A recent analysis by Xafinity shows that UK pension schemes are 10 percent better funded than last year. Deficits have fallen to £365 million in June, compared to £380 million in May this year, and £506 million in June 2010, while liabilities in UK pension schemes remained relatively steady at £1.4 billion in June, the consultancy claimed.
Although forecast for price inflations are looking up, rising yields of corporate bonds have propped up company balance sheets, said Hugh Creasy, director of corporate solutions at Xafinity.
“Looking back 12 months to the relatively grim days of June 2010, with the FTSE standing 1000 points lower, the swing is £140bn. This means corporate pension schemes are now 10 per cent better funded, almost entirely as a result of the state of the equity market”, he said.
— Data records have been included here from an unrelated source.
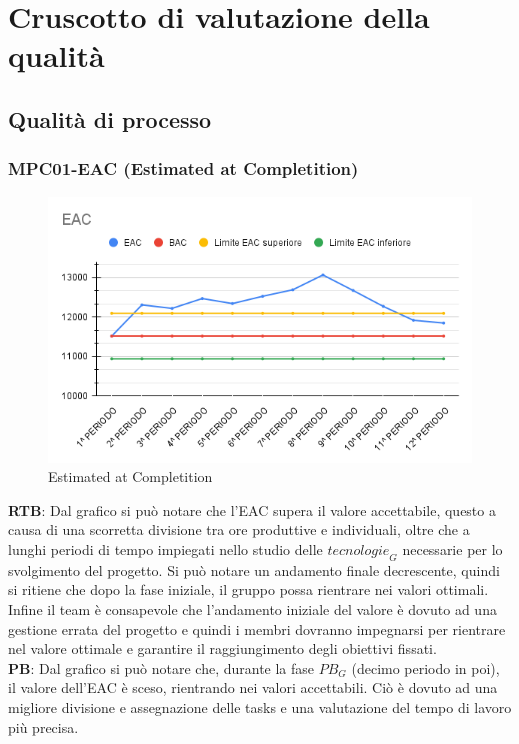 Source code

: \section{Cruscotto di valutazione della qualità}
\subsection{Qualità di processo}
\subsubsection{MPC01-EAC (Estimated at Completition)}
\begin{figure}[H]
  \centering
  \includegraphics[width=0.7\linewidth]{grafici/EAC.png}
  \caption{Estimated at Completition}
\end{figure}
\textbf{RTB}: Dal grafico si può notare che l'EAC supera il valore accettabile, questo a causa di una scorretta divisione tra ore produttive e individuali, oltre che a lunghi periodi di tempo impiegati nello studio delle $\textit{tecnologie}_G$ necessarie per lo svolgimento del progetto. Si può notare un andamento finale decrescente, quindi si ritiene che dopo la fase iniziale, il gruppo possa rientrare nei valori ottimali. Infine il team è consapevole che l'andamento iniziale del valore è dovuto ad una gestione errata del progetto e quindi i membri dovranno impegnarsi per rientrare nel valore ottimale e garantire il raggiungimento degli obiettivi fissati. \\
\textbf{PB}: Dal grafico si può notare che, durante la fase $\textit{PB}_G$ (decimo periodo in poi), il valore dell'EAC è sceso, rientrando nei valori accettabili. Ciò è dovuto ad una migliore divisione e assegnazione delle tasks e una valutazione del tempo di lavoro più precisa.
“Corporate pension schemes are gradually and inexorably heading towards less volatile investment holdings as part of their de-risking strategies and this is starting to pay off. It does not require a long memory to recall the FTSE plummeting to 3500”, he added.
Creasy said the new accounting rules implemented in June that requires keeping pension gains and losses off balance sheets has impacted the results.
“Until now, there has been a balance to strike between higher volatility within the balance sheet and lower charges within the profit and loss account – estimated by Xafinity as an annual saving of around £10bn. Now that the carrot is being taken away, the move towards bond-related investments is bound to accelerate”, Creasy said.
“We are struggling with the changes. There are widespread changes happening across the market from state pensions to personal pensions. Then there is the added dimension of the volatility of equity markets”, said Nick McBreen, IFA for Worldwide Financial Planning.